§ DESCRIPTION OF THE TASK
Report the tally of lines featuring the word "partial" in the entries below, without anything else.

§ THE DATA
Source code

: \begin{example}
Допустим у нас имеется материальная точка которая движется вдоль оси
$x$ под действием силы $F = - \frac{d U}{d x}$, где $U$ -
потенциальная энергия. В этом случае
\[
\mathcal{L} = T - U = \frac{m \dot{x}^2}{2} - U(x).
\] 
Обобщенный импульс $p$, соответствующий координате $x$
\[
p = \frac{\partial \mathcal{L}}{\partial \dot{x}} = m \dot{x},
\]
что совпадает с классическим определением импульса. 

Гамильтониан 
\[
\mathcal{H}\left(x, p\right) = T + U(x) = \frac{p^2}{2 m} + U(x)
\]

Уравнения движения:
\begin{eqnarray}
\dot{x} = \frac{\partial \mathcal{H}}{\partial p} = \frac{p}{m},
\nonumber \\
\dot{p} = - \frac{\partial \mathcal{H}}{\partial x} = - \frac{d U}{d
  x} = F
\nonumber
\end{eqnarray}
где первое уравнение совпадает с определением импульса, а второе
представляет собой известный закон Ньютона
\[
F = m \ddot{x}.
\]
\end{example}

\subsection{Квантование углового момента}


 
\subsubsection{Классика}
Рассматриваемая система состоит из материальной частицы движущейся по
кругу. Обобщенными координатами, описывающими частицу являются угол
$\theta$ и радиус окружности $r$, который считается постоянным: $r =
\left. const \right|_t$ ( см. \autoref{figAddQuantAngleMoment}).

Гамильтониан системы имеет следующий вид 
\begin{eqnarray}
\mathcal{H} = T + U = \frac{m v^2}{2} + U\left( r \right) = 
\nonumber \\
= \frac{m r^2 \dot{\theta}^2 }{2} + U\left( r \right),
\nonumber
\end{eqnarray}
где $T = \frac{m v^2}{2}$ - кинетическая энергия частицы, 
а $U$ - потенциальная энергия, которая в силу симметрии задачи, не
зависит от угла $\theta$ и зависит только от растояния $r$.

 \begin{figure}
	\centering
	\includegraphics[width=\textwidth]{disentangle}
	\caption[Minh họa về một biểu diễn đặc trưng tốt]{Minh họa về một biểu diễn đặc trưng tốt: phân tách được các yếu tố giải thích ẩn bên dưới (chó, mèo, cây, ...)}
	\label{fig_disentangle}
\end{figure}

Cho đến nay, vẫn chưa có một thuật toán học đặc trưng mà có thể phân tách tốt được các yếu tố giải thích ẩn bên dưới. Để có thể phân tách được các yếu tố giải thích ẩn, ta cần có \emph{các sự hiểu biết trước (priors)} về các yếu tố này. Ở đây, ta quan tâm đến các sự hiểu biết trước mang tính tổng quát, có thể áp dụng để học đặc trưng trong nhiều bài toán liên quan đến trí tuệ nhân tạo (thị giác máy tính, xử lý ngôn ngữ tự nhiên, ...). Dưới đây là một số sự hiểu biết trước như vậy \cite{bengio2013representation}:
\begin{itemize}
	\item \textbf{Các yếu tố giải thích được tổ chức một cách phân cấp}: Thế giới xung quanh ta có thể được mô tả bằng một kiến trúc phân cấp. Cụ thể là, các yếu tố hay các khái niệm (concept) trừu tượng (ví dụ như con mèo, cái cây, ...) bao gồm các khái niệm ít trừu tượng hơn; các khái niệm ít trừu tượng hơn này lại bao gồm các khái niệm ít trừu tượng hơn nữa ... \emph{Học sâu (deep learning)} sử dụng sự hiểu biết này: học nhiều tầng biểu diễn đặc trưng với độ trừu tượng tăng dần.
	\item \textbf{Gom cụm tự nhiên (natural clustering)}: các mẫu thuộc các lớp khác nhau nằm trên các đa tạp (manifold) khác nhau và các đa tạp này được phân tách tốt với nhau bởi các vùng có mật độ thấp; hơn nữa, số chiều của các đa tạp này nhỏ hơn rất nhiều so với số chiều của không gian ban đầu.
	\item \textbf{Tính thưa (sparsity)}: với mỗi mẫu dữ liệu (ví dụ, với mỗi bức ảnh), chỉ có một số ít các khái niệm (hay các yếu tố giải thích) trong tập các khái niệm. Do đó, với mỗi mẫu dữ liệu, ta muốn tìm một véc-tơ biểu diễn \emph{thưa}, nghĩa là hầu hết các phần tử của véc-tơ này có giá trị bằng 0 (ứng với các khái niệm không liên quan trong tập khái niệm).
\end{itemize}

§ EXERCISE OUTPUT
3